● Goal of the exercise:
Below are the records; pull every line that includes "Extra".

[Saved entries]
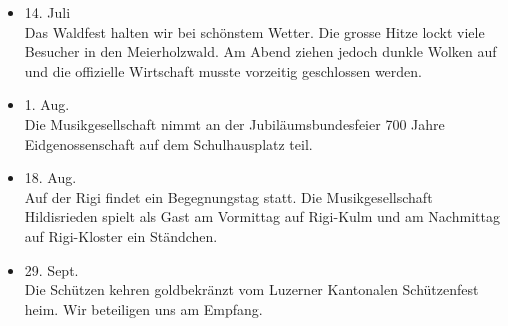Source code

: \begin{history}
\begin{itemize}
        \item 14. Juli\\
              Das Waldfest halten wir bei schönstem Wetter. Die grosse Hitze lockt
              viele Besucher in den Meierholzwald. Am Abend ziehen jedoch dunkle
              Wolken auf und die offizielle Wirtschaft musste vorzeitig geschlossen
              werden.

        \item 1. Aug.\\
              Die Musikgesellschaft nimmt an der Jubiläumsbundesfeier 700 Jahre
              Eidgenossenschaft auf dem Schulhausplatz teil.

        \item 18. Aug.\\
              Auf der Rigi findet ein Begegnungstag statt. Die Musikgesellschaft
              Hildisrieden spielt als Gast am Vormittag auf Rigi-Kulm und am
              Nachmittag auf Rigi-Kloster ein Ständchen.

        \item 29. Sept.\\
              Die Schützen kehren goldbekränzt vom Luzerner Kantonalen Schützenfest
              heim. Wir beteiligen uns am Empfang.

    \end{itemize}

\end{history}
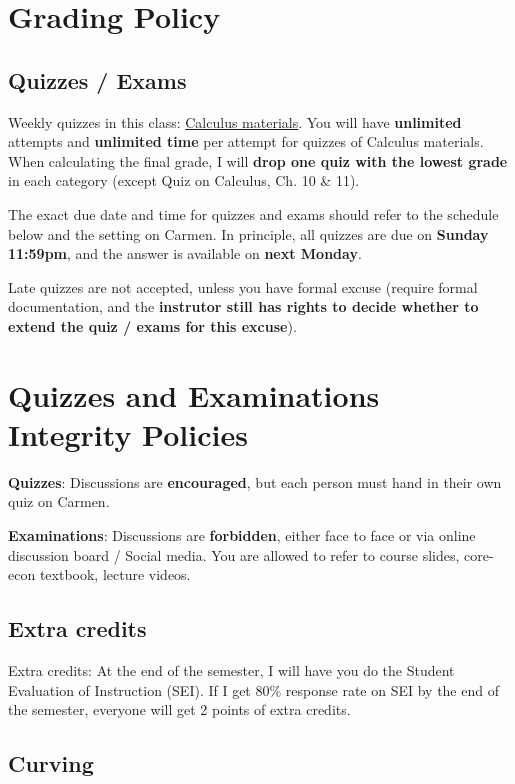 \documentclass[12pt]{article}
\begin{document}
\section*{Grading Policy}

\subsection*{Quizzes / Exams}

Weekly quizzes in this class: \underline{Calculus materials}.
You will have \textbf{unlimited} attempts and \textbf{unlimited time} per attempt for quizzes of Calculus materials.
When calculating the final grade, I will \textbf{drop one quiz with the lowest grade} in each category (except Quiz on Calculus, Ch. 10 \& 11).

The exact due date and time for quizzes and exams should refer to the schedule below and the setting on Carmen.
In principle, all quizzes are due on \textbf{Sunday 11:59pm}, and the answer is available on \textbf{next Monday}.

Late quizzes are not accepted, unless you have formal excuse (require formal documentation, and the \textbf{instrutor still has rights to decide whether to extend the quiz / exams for this excuse}).

\section*{Quizzes and Examinations Integrity Policies}

\textbf{Quizzes}: Discussions are \textbf{encouraged}, but each person must hand in their own quiz on Carmen.

\textbf{Examinations}: Discussions are \textbf{forbidden}, either face to face or via online discussion board / Social media. You are allowed to refer to course slides, core-econ textbook, lecture videos.

\subsection*{Extra credits}

Extra credits: At the end of the semester, I will have you do the Student Evaluation of Instruction (SEI). If I get $80\%$ response rate on SEI by the end of the semester, everyone will get 2 points of extra credits.

\subsection*{Curving}
\end{document}
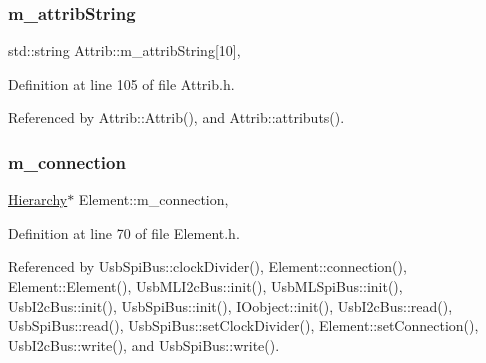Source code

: \mbox{\label{classAttrib_a3414521d7a82476e874b25a5407b5e63}} 
\subsubsection{\texorpdfstring{m\+\_\+attrib\+String}{m\_attribString}}
{\footnotesize\ttfamily std\+::string Attrib\+::m\+\_\+attrib\+String\mbox{[}10\mbox{]}\hspace{0.3cm}{\ttfamily [protected]}, {\ttfamily [inherited]}}



Definition at line 105 of file Attrib.\+h.



Referenced by Attrib\+::\+Attrib(), and Attrib\+::attributs().

\mbox{\label{classElement_abe3de7a5dbbc9a6dd2d7e012e5fdb266}} 
\subsubsection{\texorpdfstring{m\+\_\+connection}{m\_connection}}
{\footnotesize\ttfamily \hyperlink{classHierarchy}{Hierarchy}$\ast$ Element\+::m\+\_\+connection\hspace{0.3cm}{\ttfamily [protected]}, {\ttfamily [inherited]}}



Definition at line 70 of file Element.\+h.



Referenced by Usb\+Spi\+Bus\+::clock\+Divider(), Element\+::connection(), Element\+::\+Element(), Usb\+M\+L\+I2c\+Bus\+::init(), Usb\+M\+L\+Spi\+Bus\+::init(), Usb\+I2c\+Bus\+::init(), Usb\+Spi\+Bus\+::init(), I\+Oobject\+::init(), Usb\+I2c\+Bus\+::read(), Usb\+Spi\+Bus\+::read(), Usb\+Spi\+Bus\+::set\+Clock\+Divider(), Element\+::set\+Connection(), Usb\+I2c\+Bus\+::write(), and Usb\+Spi\+Bus\+::write().

\mbox{\label{classSeqPGA_ab6597288860f5172540059345256f9a9}} 
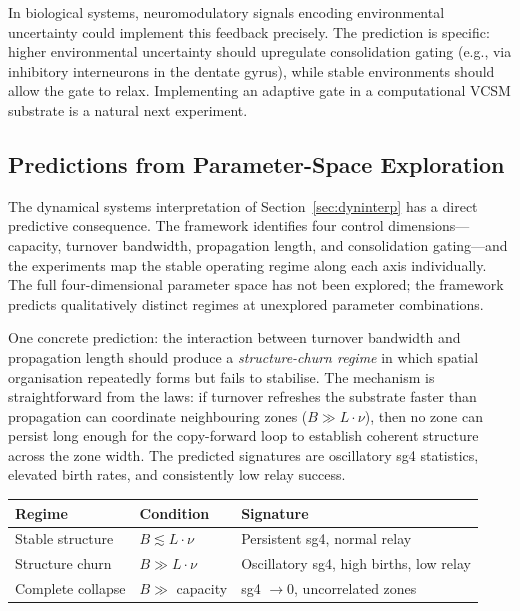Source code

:\documentclass[11pt]{article}
\begin{document}
In biological systems, neuromodulatory signals encoding environmental uncertainty could implement this feedback precisely. The prediction is specific: higher environmental uncertainty should upregulate consolidation gating (e.g., via inhibitory interneurons in the dentate gyrus), while stable environments should allow the gate to relax. Implementing an adaptive gate in a computational VCSM substrate is a natural next experiment.

\subsection{Predictions from Parameter-Space Exploration}
\label{sec:predictions}

The dynamical systems interpretation of Section~\ref{sec:dyninterp} has a direct predictive consequence. The framework identifies four control dimensions---capacity, turnover bandwidth, propagation length, and consolidation gating---and the experiments map the stable operating regime along each axis individually. The full four-dimensional parameter space has not been explored; the framework predicts qualitatively distinct regimes at unexplored parameter combinations.

One concrete prediction: the interaction between turnover bandwidth and propagation length should produce a \emph{structure-churn regime} in which spatial organisation repeatedly forms but fails to stabilise. The mechanism is straightforward from the laws: if turnover refreshes the substrate faster than propagation can coordinate neighbouring zones ($B \gg L \cdot \nu$), then no zone can persist long enough for the copy-forward loop to establish coherent structure across the zone width. The predicted signatures are oscillatory sg4 statistics, elevated birth rates, and consistently low relay success.

\begin{center}
\begin{tabular}{lll}
\toprule
\textbf{Regime} & \textbf{Condition} & \textbf{Signature} \\
\midrule
Stable structure  & $B \lesssim L \cdot \nu$ & Persistent sg4, normal relay \\
Structure churn   & $B \gg L \cdot \nu$      & Oscillatory sg4, high births, low relay \\
Complete collapse & $B \gg $ capacity         & sg4 $\to 0$, uncorrelated zones \\
\bottomrule
\end{tabular}
\end{center}
\end{document}
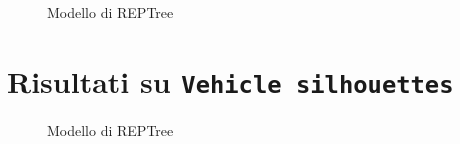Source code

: \begin{figure}[htb]
	\caption{Modello di REPTree}
\end{figure}

\begin{mdframed}[frametitle=Esecuzione JRip]
	\scriptsize
\end{mdframed}

\begin{adjustwidth}{-8em}{}
	\scriptsize{}
\end{adjustwidth}

\pagebreak

\section{Risultati su \texttt{Vehicle silhouettes}}

\begin{mdframed}[frametitle=Esecuzione REPTree]
	\scriptsize
\end{mdframed}

\begin{figure}[htb]
	\caption{Modello di REPTree}
\end{figure}

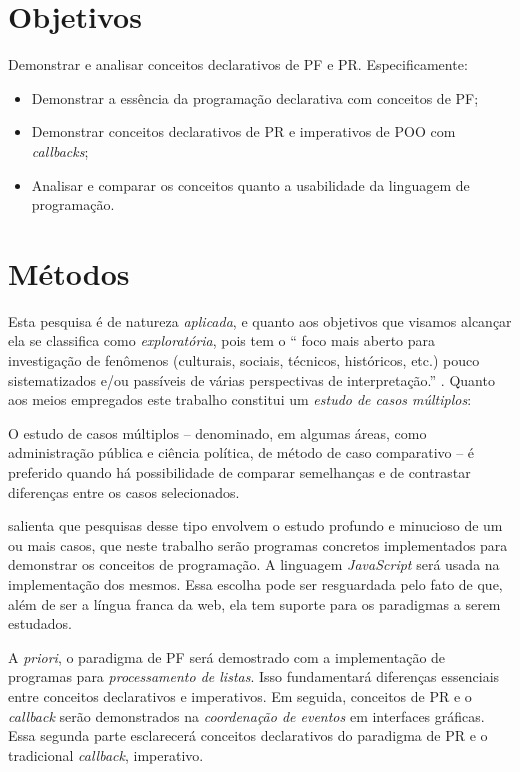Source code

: \section{Objetivos}
\label{sec:org6c60906}
Demonstrar e analisar conceitos declarativos de PF e PR. Especificamente:

\begin{itemize}
\item Demonstrar a essência da programação declarativa com conceitos de PF;
\item Demonstrar conceitos declarativos de PR e imperativos de POO com
\emph{callbacks};
\item Analisar e comparar os conceitos quanto a usabilidade da linguagem de
programação.
\end{itemize}

\section{Métodos}
\label{sec:orgde8ab3f}
Esta pesquisa é de natureza \emph{aplicada}, e quanto aos objetivos que visamos
alcançar ela se classifica como \emph{exploratória}, pois tem o “\textelp{} foco
mais aberto para investigação de fenômenos (culturais, sociais, técnicos,
históricos, etc.) pouco sistematizados e/ou passíveis de várias perspectivas
de interpretação.” \cite[p. 32]{leal2011}.
Quanto aos meios empregados este trabalho constitui um \emph{estudo de casos
múltiplos}:

\begin{citacao}
  O estudo de casos múltiplos – denominado, em algumas áreas, como
  administração pública e ciência política, de método de caso comparativo – é
  preferido quando há possibilidade de comparar semelhanças e de contrastar
  diferenças entre os casos selecionados. \cite[p. 43]{leal2011}
\end{citacao}

\textcite{yin2001} salienta que pesquisas desse tipo envolvem o estudo profundo
e minucioso de um ou mais casos, que neste trabalho serão programas concretos
implementados para demonstrar os conceitos de programação.
A linguagem \emph{JavaScript} será usada na implementação dos mesmos.
Essa escolha pode ser resguardada pelo fato de que, além de ser a língua
franca da web, ela tem suporte para os paradigmas a serem estudados.

A \emph{priori}, o paradigma de PF será demostrado com a implementação de programas
para \emph{processamento de listas}.
Isso fundamentará diferenças essenciais entre conceitos declarativos e
imperativos.
Em seguida, conceitos de PR e o \emph{callback} serão demonstrados na \emph{coordenação
de eventos} em interfaces gráficas.
Essa segunda parte esclarecerá conceitos declarativos do paradigma de PR e o
tradicional \emph{callback}, imperativo.

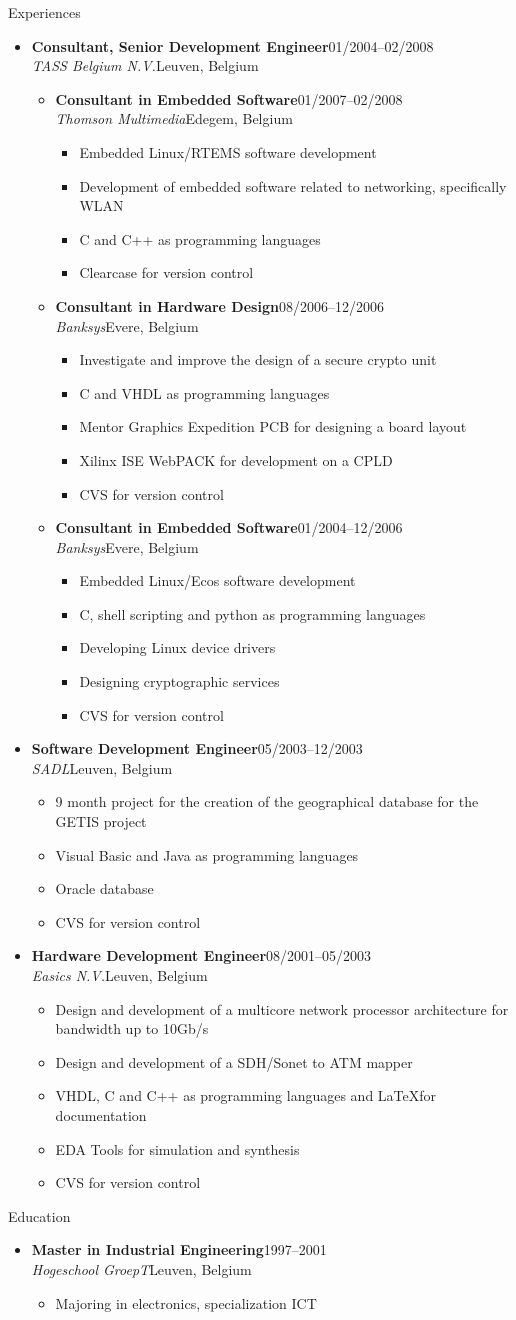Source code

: \documentclass[12pt,oneside]{article}
\newenvironment{ressection}[1]{
	\vspace{5pt}
	{\selectfont\Large#1}
	\begin{itemize}
	\vspace{5pt}
}{
	\end{itemize}
}
\newcommand{\ressubitem}[1]{
	\vspace{-4pt}
	\item \begin{flushleft} #1 \end{flushleft}
}
\newcommand{\resbigitem}[4]{
	\vspace{-5pt}
	\item
	\textbf{#1}\hfill#4 \\
	\textit{#2}\hfill#3
}
\newenvironment{ressubsec}[4]{
	\resbigitem{#1}{#2}{#3}{#4}
	\vspace{-2pt}
	\begin{itemize}
}{
	\end{itemize}
}
\newenvironment{ressubsubsec}[4]{
	\vspace{5pt}
	\resbigitem{#1}{#2}{#3}{#4}
	\begin{itemize}
}{
	\end{itemize}
}
\newcommand{\ressubsubitem}[1]{
	\vspace{-1pt}
	\item \begin{flushleft} #1 \end{flushleft}
}
\begin{document}
\begin{ressection}{Experiences}
\begin{ressubsec}{Consultant, Senior Development Engineer}{TASS Belgium N.V.}{Leuven, Belgium}{01/2004--02/2008}
		\begin{ressubsubsec}{Consultant in Embedded Software}{Thomson Multimedia}{Edegem, Belgium}{01/2007--02/2008}
			\ressubsubitem{Embedded Linux/RTEMS software development}
			\ressubsubitem{Development of embedded software related to networking, specifically WLAN}
			\ressubsubitem{C and C++ as programming languages}
			\ressubsubitem{Clearcase for version control}
		\end{ressubsubsec}
		\begin{ressubsubsec}{Consultant in Hardware Design}{Banksys}{Evere, Belgium}{08/2006--12/2006}
			\ressubsubitem{Investigate and improve the design of a secure crypto unit}
			\ressubsubitem{C and VHDL as programming languages}
			\ressubsubitem{Mentor Graphics Expedition PCB for designing a board layout}
			\ressubsubitem{Xilinx ISE WebPACK for development on a CPLD}
			\ressubsubitem{CVS for version control}
		\end{ressubsubsec}
		\begin{ressubsubsec}{Consultant in Embedded Software}{Banksys}{Evere, Belgium}{01/2004--12/2006}
			\ressubsubitem{Embedded Linux/Ecos software development}
			\ressubsubitem{C, shell scripting and python as programming languages}
			\ressubsubitem{Developing Linux device drivers}
			\ressubsubitem{Designing cryptographic services}
			\ressubsubitem{CVS for version control}
		\end{ressubsubsec}
	\end{ressubsec}
	\begin{ressubsec}{Software Development Engineer}{SADL}{Leuven, Belgium}{05/2003--12/2003}
		\ressubitem{9 month project for the creation of the geographical database for the GETIS project}
		\ressubitem{Visual Basic and Java as programming languages}
		\ressubitem{Oracle database}
		\ressubitem{CVS for version control}
	\end{ressubsec}
	\begin{ressubsec}{Hardware Development Engineer}{Easics N.V.}{Leuven, Belgium}{08/2001--05/2003}
		\ressubitem{Design and development of a multicore network processor architecture for bandwidth up to 10Gb/s}
		\ressubitem{Design and development of a SDH/Sonet to ATM mapper}
		\ressubitem{VHDL, C and C++ as programming languages and \LaTeX for documentation}
		\ressubitem{EDA Tools for simulation and synthesis}
		\ressubitem{CVS for version control}
	\end{ressubsec}
\end{ressection}

\begin{ressection}{Education}
	\begin{ressubsec}{Master in Industrial Engineering}{Hogeschool GroepT}{Leuven, Belgium}{1997--2001}
		\ressubitem{Majoring in electronics, specialization ICT}
	\end{ressubsec}
\end{ressection}
\end{document}
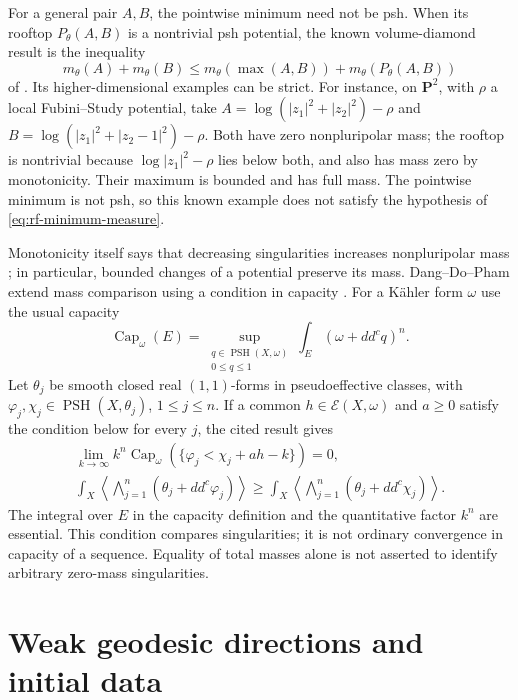For a general pair $A,B$, the pointwise minimum need not be psh.
When its rooftop $P_\theta(A,B)$ is a nontrivial psh potential,
the known volume-diamond result is the inequality
\[
\tag{65.58}\label{eq:rf-rooftop-mass-inequality}
 m_\theta(A)+m_\theta(B)
 \leq m_\theta(\max(A,B))+m_\theta(P_\theta(A,B))
\]
of \cite{DDNLmetric}. Its higher-dimensional examples can be
strict. For instance, on $\mathbf P^2$, with $\rho$ a local
Fubini--Study potential, take
$A=\log(|z_1|^2+|z_2|^2)-\rho$ and
$B=\log(|z_1|^2+|z_2-1|^2)-\rho$.
Both have zero nonpluripolar mass; the rooftop is nontrivial
because $\log|z_1|^2-\rho$ lies below both, and also has
mass zero by monotonicity. Their maximum is bounded and
has full mass. The pointwise minimum is not psh, so this
known example does not satisfy the hypothesis of
\eqref{eq:rf-minimum-measure}.

Monotonicity itself says that decreasing singularities increases
nonpluripolar mass \cite{WN19}; in particular, bounded changes
of a potential preserve its mass. Dang--Do--Pham extend mass
comparison using a condition in capacity
\cite[Theorem~1.2]{DDP25MassPreprint}.
For a K\"ahler form $\omega$ use the usual capacity
\[
 \operatorname{Cap}_\omega(E)
 =\sup_{\substack{q\in\operatorname{PSH}(X,\omega)\\0\leq q\leq1}}
       \int_E(\omega+dd^cq)^n.
\]
Let $\theta_j$ be smooth closed real $(1,1)$-forms in
pseudoeffective classes, with
$\varphi_j,\chi_j\in\operatorname{PSH}(X,\theta_j)$,
$1\leq j\leq n$. If a common $h\in\mathcal E(X,\omega)$
and $a\geq0$ satisfy the condition below for every $j$, the
cited result gives
\[
\tag{65.59}\label{eq:rf-mass-capacity-comparison}
 \begin{gathered}
 \lim_{k\to\infty}k^n\operatorname{Cap}_\omega
       (\{\varphi_j<\chi_j+ah-k\})=0,\\
 \int_X\left\langle\bigwedge_{j=1}^n
                 (\theta_j+dd^c\varphi_j)\right\rangle
 \geq
 \int_X\left\langle\bigwedge_{j=1}^n
                 (\theta_j+dd^c\chi_j)\right\rangle.
 \end{gathered}
\]
The integral over $E$ in the capacity definition and the
quantitative factor $k^n$ are essential. This condition compares
singularities; it is not ordinary convergence in capacity of a
sequence. Equality of total masses alone is not asserted to
identify arbitrary zero-mass singularities.

\clearpage

\section{Weak geodesic directions and initial data}
\label{sec:rf-survey-initial-data}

● Response box:
\subsection*{Extra credits}
Extra credits: At the end of the semester, I will have you do the Student Evaluation of Instruction (SEI). If I get $80\%$ response rate on SEI by the end of the semester, everyone will get 2 points of extra credits.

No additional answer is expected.